Friday, May 16, 2008

Gospel Warning

High School Ministry just concluded its series “Understanding Gospel” on Wednesday night.  After taking four weeks to examine the topics of (1) God as Creator and Lawgiver, (2) Man as sinner, (3) Jesus Christ as Savior, and (4) Grace and Faith as the basis and means of salvation, the final message came in the form of a warning, a warning to not merely understand the gospel but to embrace it wholeheartedly as the good news that it truly is.  Here’s a summary of that warning.

There have been two catastrophic world events in the past few weeks.  The cyclone that hit Myanmar could have a death toll well over 100,000 people.  The earthquake in China has claimed at least 22,000 lives.   The sudden nature of such devastating events should wake us from our spiritual slumber.  No one in either Myanmar or China could foresee these events.  There were no warnings.  Families were not marking their calendars for the coming cyclone.  Businesses weren’t planning to close down for the coming earthquake.  These events took their victims by surprise.

The urgency to embrace the gospel becomes more apparent with these catastrophes playing on our televisions.  They should remind us of our own mortality and the relative ease with which our lives can unexpectedly terminated.  There is no guarantee that our next breath will not be our last; tomorrow isn’t promised to anybody.  Jesus gives us a strong warning when he was questioned about two tragic events in His day (see Luke 13:1-5).  He told his listeners that it wasn’t their superior righteousness that kept them alive and safe from harm’s way.  In fact He urged them toward repentance, lest they also perish.  We must take this to heart.  It isn’t as though our righteousness has kept us from a massive disaster.  The reason that our lives have been spared is not owing to the fact that we don’t deserve a devastating encounter with God’s power in nature.  On account of our rebellion against God we do deserve for our lives to be swept away, and unless we repent and embrace the gospel, we will likewise perish.

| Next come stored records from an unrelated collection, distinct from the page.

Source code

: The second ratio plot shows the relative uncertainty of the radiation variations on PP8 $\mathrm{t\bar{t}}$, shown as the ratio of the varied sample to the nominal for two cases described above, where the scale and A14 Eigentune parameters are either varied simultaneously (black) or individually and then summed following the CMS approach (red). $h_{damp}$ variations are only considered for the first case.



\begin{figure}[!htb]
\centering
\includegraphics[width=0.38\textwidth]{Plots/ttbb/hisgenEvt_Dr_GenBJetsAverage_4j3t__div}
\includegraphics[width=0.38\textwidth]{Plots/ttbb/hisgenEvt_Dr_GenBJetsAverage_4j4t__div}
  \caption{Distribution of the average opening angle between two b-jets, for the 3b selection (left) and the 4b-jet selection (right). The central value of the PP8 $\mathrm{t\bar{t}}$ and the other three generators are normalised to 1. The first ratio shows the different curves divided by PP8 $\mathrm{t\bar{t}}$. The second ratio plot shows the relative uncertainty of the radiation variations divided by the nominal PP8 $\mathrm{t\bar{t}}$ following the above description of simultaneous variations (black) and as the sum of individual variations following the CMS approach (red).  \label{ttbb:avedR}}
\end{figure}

To illustrate with colorful language the precarious condition of the unbeliever and to help create a sense of urgency, I quoted at length from Jonathan Edwards’ famous sermon, “Sinners in the Hands of an Angry God” (with a little explanation and paraphrase the students followed along great):

“The unseen, unthought-of ways and means of persons going suddenly out of the world are innumerable and inconceivable. Unconverted men walk over the pit of hell on a rotten covering, and there are innumerable places in this covering so weak that they will not bear their weight, and these places are not seen.”

“Your wickedness makes you as it were heavy as lead, and to tend downwards with great weight and pressure towards hell; and if God should let you go, you would immediately sink and swiftly descend and plunge into the bottomless gulf, and your healthy constitution, and your own care and prudence, and best contrivance, and all your righteousness, would have no more influence to uphold you and keep you out of hell, than a spider's web would have to stop a falling rock. Were it not for the sovereign pleasure of God, the earth would not bear you one moment . . .”

These sobering and graphic thoughts aren’t meant to serve as scare tactics but rather as poignant pictures into reality so that we might be roused from our apathy as we observe the horrors in Myanmar and China on the evening news and then head off for a cozy night’s sleep in our comfy beds.  Unless we repent and embrace the gospel we will likewise perish, maybe not in a cyclone or earthquake, but nevertheless, we’ll perish.